Special thanks to the ICT-48 Network of AI Research Excellence Center “TAILOR”, the Swiss National Science Foundation, and our other funding partners.

📖 Citation

@inproceedings{mouchel-etal-2025-logical,
    title = "A Logical Fallacy-Informed Framework for Argument Generation",
    author = "Mouchel, Luca and Paul, Debjit and Cui, Shaobo and West, Robert and Bosselut, Antoine and Faltings, Boi",
    booktitle = "Proceedings of the 2025 Conference of the North American Chapter of the Association for Computational Linguistics: Human Language Technologies (Volume 1: Long Papers)",
    year = "2025",
    pages = "7296--7314",
    publisher = "Association for Computational Linguistics"
}

🤔 Discussion Questions

For Researchers:

How might FIPO be adapted for other types of reasoning tasks beyond argument generation?
What other fine-grained classification objectives could improve preference optimization?

For Practitioners:

How can we integrate fallacy detection into real-world applications like social media platforms or educational tools?
What are the computational trade-offs when adding classification heads to large language models?

For Society:

How do we balance improving logical reasoning with maintaining diverse perspectives in AI-generated content?
What role should AI play in moderating online discourse and identifying fallacious arguments?
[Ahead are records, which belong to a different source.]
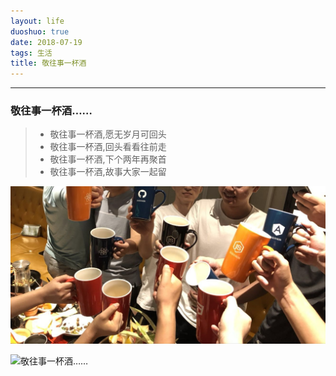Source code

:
 ```yaml
---
layout: life
duoshuo: true
date: 2018-07-19
tags: 生活
title: 敬往事一杯酒
---
```


******

### 敬往事一杯酒……
> * 敬往事一杯酒,愿无岁月可回头
> * 敬往事一杯酒,回头看看往前走
> * 敬往事一杯酒,下个两年再聚首
> * 敬往事一杯酒,故事大家一起留
    
![敬往事一杯酒……](/life/2018/img/2018-07-14.jpg)

![敬往事一杯酒……](/life/2018/img/2018-07-14-2.jpg)
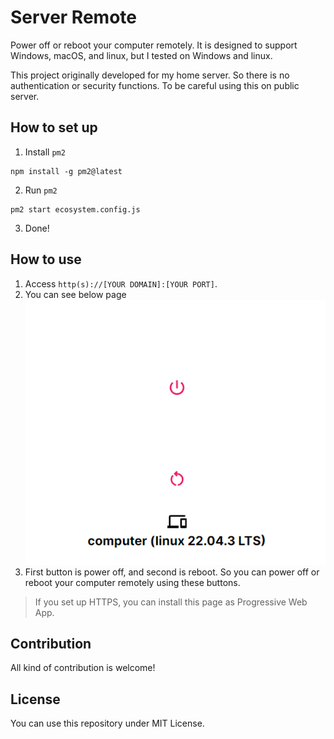 # Server Remote

Power off or reboot your computer remotely. It is designed to support Windows, macOS, and linux, but I tested on Windows and linux.

This project originally developed for my home server. So there is no authentication or security functions. To be careful using this on public server.

## How to set up

1. Install `pm2`
```shell
npm install -g pm2@latest
```
2. Run `pm2`
```shell
pm2 start ecosystem.config.js
```
3. Done!

## How to use

1. Access `http(s)://[YOUR DOMAIN]:[YOUR PORT]`.
2. You can see below page
![Main page](/docs/page.png)
3. First button is power off, and second is reboot. So you can power off or reboot your computer remotely using these buttons.

> If you set up HTTPS, you can install this page as Progressive Web App.

## Contribution

All kind of contribution is welcome!

## License

You can use this repository under MIT License.
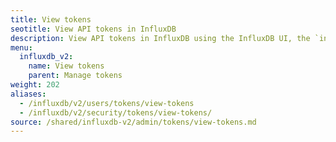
 ```yaml
---
title: View tokens
seotitle: View API tokens in InfluxDB
description: View API tokens in InfluxDB using the InfluxDB UI, the `influx` CLI, or the InfluxDB API.
menu:
  influxdb_v2:
    name: View tokens
    parent: Manage tokens
weight: 202
aliases:
  - /influxdb/v2/users/tokens/view-tokens
  - /influxdb/v2/security/tokens/view-tokens/
source: /shared/influxdb-v2/admin/tokens/view-tokens.md
---
```


<!-- The content for this file is located at
// SOURCE content/shared/influxdb-v2/admin/tokens/view-tokens.md -->

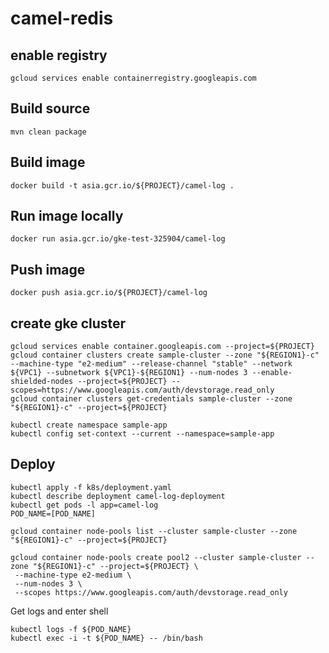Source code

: # camel-redis

## enable registry
```
gcloud services enable containerregistry.googleapis.com
```

## Build source
```
mvn clean package
```

## Build image
```
docker build -t asia.gcr.io/${PROJECT}/camel-log .
```

## Run image locally
```
docker run asia.gcr.io/gke-test-325904/camel-log
```

## Push image
```
docker push asia.gcr.io/${PROJECT}/camel-log
```
## create gke cluster
```
gcloud services enable container.googleapis.com --project=${PROJECT}
gcloud container clusters create sample-cluster --zone "${REGION1}-c" --machine-type "e2-medium" --release-channel "stable" --network ${VPC1} --subnetwork ${VPC1}-${REGION1} --num-nodes 3 --enable-shielded-nodes --project=${PROJECT} --scopes=https://www.googleapis.com/auth/devstorage.read_only 
gcloud container clusters get-credentials sample-cluster --zone "${REGION1}-c" --project=${PROJECT}

kubectl create namespace sample-app
kubectl config set-context --current --namespace=sample-app

```
## Deploy
```
kubectl apply -f k8s/deployment.yaml
kubectl describe deployment camel-log-deployment
kubectl get pods -l app=camel-log
POD_NAME=[POD_NAME]
```

```
gcloud container node-pools list --cluster sample-cluster --zone "${REGION1}-c" --project=${PROJECT}

gcloud container node-pools create pool2 --cluster sample-cluster --zone "${REGION1}-c" --project=${PROJECT} \
 --machine-type e2-medium \
 --num-nodes 3 \
 --scopes https://www.googleapis.com/auth/devstorage.read_only

```

Get logs and enter shell
```
kubectl logs -f ${POD_NAME}
kubectl exec -i -t ${POD_NAME} -- /bin/bash
```
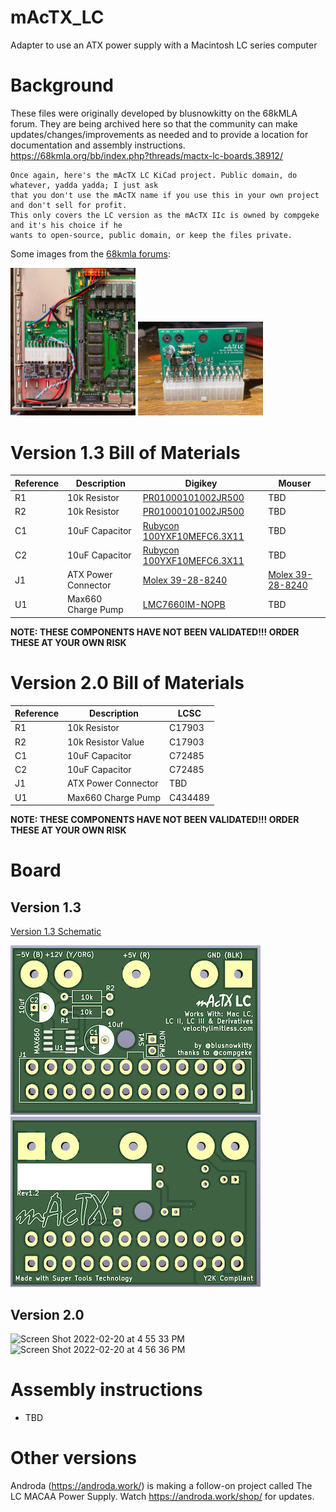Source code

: # mAcTX_LC
Adapter to use an ATX power supply with a Macintosh LC series computer

# Background
These files were originally developed by blusnowkitty on the 68kMLA forum. They are being archived here so that the community can make updates/changes/improvements as needed and to provide a location for documentation and assembly instructions.
https://68kmla.org/bb/index.php?threads/mactx-lc-boards.38912/

```
Once again, here's the mAcTX LC KiCad project. Public domain, do whatever, yadda yadda; I just ask 
that you don't use the mAcTX name if you use this in your own project and don't sell for profit. 
This only covers the LC version as the mAcTX IIc is owned by compgeke and it's his choice if he
wants to open-source, public domain, or keep the files private.
```

Some images from the [68kmla forums](https://68kmla.org/bb/index.php?threads/mactx-atx-to-classic-macs.34492):

<a href="/doc/DSC_9886.jpeg"><img src="/doc/DSC_9886.jpeg" width="200"/></a>
<a href="/doc/IMG_4714.jpeg"><img src="/doc/IMG_4714.jpeg" width="200"/></a>

# Version 1.3 Bill of Materials

| Reference | Description         | Digikey | Mouser  |
| --------- | ------------------- |--------- | ------- |
| R1        | 10k Resistor | [PR01000101002JR500](https://www.digikey.com/en/products/detail/vishay-beyschlag-draloric-bc-components/PR01000101002JR500/595971)   |  TBD  |
| R2        | 10k Resistor | [PR01000101002JR500](https://www.digikey.com/en/products/detail/vishay-beyschlag-draloric-bc-components/PR01000101002JR500/595971)   |  TBD  |
| C1        | 10uF Capacitor      | [Rubycon 100YXF10MEFC6.3X11](https://www.digikey.com/en/products/detail/rubycon/100YXF10MEFC6-3X11/3563099)   |  TBD  |
| C2        | 10uF Capacitor      |  [Rubycon 100YXF10MEFC6.3X11](https://www.digikey.com/en/products/detail/rubycon/100YXF10MEFC6-3X11/3563099)   |  TBD  |
| J1        | ATX Power Connector |  [Molex 39-28-8240](https://www.digikey.com/en/products/detail/molex/0039288240/930307?s=N4IgTCBcDaIKwGYAcBaBBOFZVLAFgAYQBdAXyA)| [Molex 39-28-8240](https://www.mouser.com/ProductDetail/538-39-28-8240) |
| U1        | Max660 Charge Pump  |  [LMC7660IM-NOPB](https://www.digikey.com/en/products/detail/texas-instruments/LMC7660IM-NOPB/308019)|  TBD  |

**NOTE: THESE COMPONENTS HAVE NOT BEEN VALIDATED!!! ORDER THESE AT YOUR OWN RISK**

# Version 2.0 Bill of Materials

| Reference | Description         | LCSC |
| --------- | ------------------- |--------- |
| R1        | 10k Resistor | C17903  |
| R2        | 10k Resistor Value| C17903  |
| C1        | 10uF Capacitor      |  C72485 |
| C2        | 10uF Capacitor      |  C72485 |
| J1        | ATX Power Connector |  TBD |
| U1        | Max660 Charge Pump  |  C434489 |


**NOTE: THESE COMPONENTS HAVE NOT BEEN VALIDATED!!! ORDER THESE AT YOUR OWN RISK**


# Board

## Version 1.3
[Version 1.3 Schematic](https://github.com/akuker/mAcTX_LC/blob/main/KiCad/mactxlc_sch.pdf)

![mAcTX LC Top Image](/doc/mAcTX_LC_top.png)
![mAcTX LC Bottom Image](/doc/mAcTX_LC_bottom.png)

## Version 2.0
<img width="656" alt="Screen Shot 2022-02-20 at 4 55 33 PM" src="https://user-images.githubusercontent.com/34318535/154868976-15b14834-73c7-4928-99b0-a7df6185b50b.png">
<img width="416" alt="Screen Shot 2022-02-20 at 4 56 36 PM" src="https://user-images.githubusercontent.com/34318535/154868978-9aac91c3-312a-4e26-b0de-3c1b1afa9fcd.png">



# Assembly instructions

* TBD

# Other versions

Androda (https://androda.work/) is making a follow-on project called The LC MACAA Power Supply. Watch https://androda.work/shop/ for updates.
This research represents a significant step toward more trustworthy and logically sound AI systems. As LLMs become increasingly prevalent in decision-making and public discourse, ensuring they generate well-reasoned arguments is not just a technical challenge—it’s a societal imperative.

🏆 Proud to have this work recognized with the Outstanding Paper Award at NAACL 2025!